> **ASSIGNED TASK**: The stretch from the line with "根据 [[2025-秋季学期-大三上.canvas|2025-秋季学期-大三上]] 内容进行分析" through the line with "主要是定式树的节点需要完善。然后呢缺乏对 CTDP 的单元的准确记录。" in the records below: write it out exactly, and nothing else.
(PROVIDED RECORDS Opens)
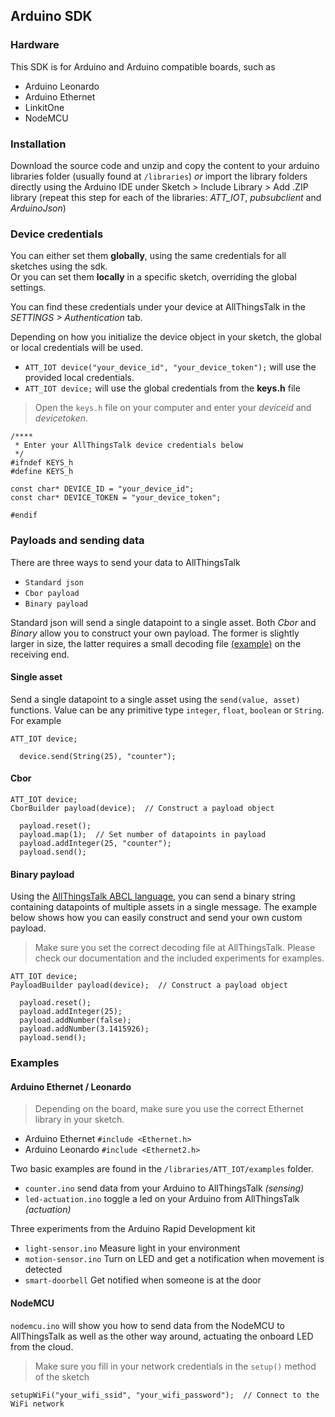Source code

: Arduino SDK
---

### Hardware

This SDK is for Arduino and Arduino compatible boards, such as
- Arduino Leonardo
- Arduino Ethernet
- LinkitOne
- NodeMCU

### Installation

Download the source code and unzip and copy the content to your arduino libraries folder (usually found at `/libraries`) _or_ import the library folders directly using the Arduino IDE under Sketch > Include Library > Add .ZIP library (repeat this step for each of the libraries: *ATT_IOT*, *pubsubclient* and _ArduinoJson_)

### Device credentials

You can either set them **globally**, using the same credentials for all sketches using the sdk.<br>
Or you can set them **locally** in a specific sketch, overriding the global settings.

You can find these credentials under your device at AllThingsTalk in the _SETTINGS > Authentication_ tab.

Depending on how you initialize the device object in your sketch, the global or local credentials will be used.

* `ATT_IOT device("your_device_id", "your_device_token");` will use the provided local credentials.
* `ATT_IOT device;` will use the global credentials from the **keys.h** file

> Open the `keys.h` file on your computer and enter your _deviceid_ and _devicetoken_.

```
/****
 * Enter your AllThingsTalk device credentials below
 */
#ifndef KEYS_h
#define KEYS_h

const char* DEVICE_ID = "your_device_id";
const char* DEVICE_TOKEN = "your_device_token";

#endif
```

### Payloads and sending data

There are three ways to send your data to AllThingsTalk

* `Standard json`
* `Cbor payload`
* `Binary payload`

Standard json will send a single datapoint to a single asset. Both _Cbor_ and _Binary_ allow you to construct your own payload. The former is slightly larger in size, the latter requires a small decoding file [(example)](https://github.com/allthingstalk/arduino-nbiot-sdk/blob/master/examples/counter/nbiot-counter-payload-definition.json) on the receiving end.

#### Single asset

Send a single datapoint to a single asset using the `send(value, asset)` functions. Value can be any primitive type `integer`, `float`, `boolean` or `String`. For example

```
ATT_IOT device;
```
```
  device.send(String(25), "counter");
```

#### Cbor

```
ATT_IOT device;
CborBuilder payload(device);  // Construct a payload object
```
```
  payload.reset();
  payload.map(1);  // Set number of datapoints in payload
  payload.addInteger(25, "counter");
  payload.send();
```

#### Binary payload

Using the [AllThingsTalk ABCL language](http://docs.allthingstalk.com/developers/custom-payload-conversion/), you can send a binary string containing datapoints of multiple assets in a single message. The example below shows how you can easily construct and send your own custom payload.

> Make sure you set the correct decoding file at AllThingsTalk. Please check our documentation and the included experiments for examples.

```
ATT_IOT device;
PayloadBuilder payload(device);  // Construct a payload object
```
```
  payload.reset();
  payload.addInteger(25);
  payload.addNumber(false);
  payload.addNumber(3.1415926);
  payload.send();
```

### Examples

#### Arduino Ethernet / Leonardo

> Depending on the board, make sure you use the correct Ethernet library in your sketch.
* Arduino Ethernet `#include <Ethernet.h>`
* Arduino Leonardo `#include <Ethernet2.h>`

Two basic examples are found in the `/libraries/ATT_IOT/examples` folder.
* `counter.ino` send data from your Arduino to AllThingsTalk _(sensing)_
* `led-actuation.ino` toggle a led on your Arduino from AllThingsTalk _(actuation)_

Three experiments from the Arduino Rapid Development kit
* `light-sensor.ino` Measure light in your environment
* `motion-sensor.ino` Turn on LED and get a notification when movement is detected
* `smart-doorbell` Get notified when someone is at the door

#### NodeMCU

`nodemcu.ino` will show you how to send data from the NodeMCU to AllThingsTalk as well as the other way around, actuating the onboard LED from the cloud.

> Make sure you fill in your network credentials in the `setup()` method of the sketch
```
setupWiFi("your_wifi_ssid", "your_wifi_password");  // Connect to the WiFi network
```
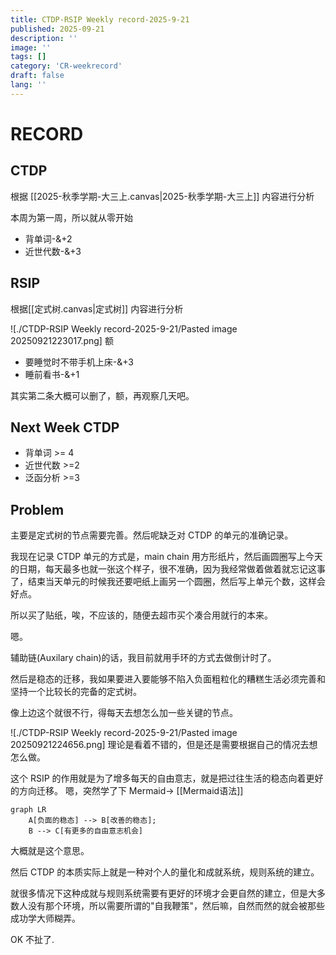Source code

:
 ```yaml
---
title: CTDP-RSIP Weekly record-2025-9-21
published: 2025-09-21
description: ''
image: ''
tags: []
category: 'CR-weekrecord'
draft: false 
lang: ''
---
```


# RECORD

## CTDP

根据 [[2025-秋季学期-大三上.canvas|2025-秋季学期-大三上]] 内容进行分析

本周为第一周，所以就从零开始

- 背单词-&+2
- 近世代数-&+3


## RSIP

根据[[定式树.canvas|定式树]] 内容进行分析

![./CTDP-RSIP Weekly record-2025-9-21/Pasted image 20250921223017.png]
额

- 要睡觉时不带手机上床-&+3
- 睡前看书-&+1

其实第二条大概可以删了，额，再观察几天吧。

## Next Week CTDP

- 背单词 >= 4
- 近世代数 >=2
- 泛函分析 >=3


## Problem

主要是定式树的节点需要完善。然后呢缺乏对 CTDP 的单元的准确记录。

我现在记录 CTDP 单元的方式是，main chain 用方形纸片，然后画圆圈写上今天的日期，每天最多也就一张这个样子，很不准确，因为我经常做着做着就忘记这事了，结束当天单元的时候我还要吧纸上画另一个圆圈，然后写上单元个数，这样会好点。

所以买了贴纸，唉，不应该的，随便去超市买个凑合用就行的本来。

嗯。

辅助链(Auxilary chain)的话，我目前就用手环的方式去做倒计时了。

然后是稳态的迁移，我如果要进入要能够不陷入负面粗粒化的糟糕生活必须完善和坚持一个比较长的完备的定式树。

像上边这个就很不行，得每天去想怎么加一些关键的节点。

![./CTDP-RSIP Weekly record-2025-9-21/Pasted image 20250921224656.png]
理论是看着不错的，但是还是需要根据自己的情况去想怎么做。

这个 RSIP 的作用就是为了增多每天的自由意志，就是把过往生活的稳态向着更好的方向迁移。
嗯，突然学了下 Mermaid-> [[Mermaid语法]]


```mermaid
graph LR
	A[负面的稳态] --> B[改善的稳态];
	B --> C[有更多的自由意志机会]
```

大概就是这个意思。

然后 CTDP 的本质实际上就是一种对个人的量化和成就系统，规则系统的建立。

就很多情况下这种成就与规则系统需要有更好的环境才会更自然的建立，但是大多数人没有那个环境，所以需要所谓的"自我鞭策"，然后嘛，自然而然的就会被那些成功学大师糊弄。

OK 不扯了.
(PROVIDED RECORDS Closes)
> **RESPONSE TO THIS TASK**:
根据 [[2025-秋季学期-大三上.canvas|2025-秋季学期-大三上]] 内容进行分析

本周为第一周，所以就从零开始

- 背单词-&+2
- 近世代数-&+3


## RSIP

根据[[定式树.canvas|定式树]] 内容进行分析

![./CTDP-RSIP Weekly record-2025-9-21/Pasted image 20250921223017.png]
额

- 要睡觉时不带手机上床-&+3
- 睡前看书-&+1

其实第二条大概可以删了，额，再观察几天吧。

## Next Week CTDP

- 背单词 >= 4
- 近世代数 >=2
- 泛函分析 >=3


## Problem

主要是定式树的节点需要完善。然后呢缺乏对 CTDP 的单元的准确记录。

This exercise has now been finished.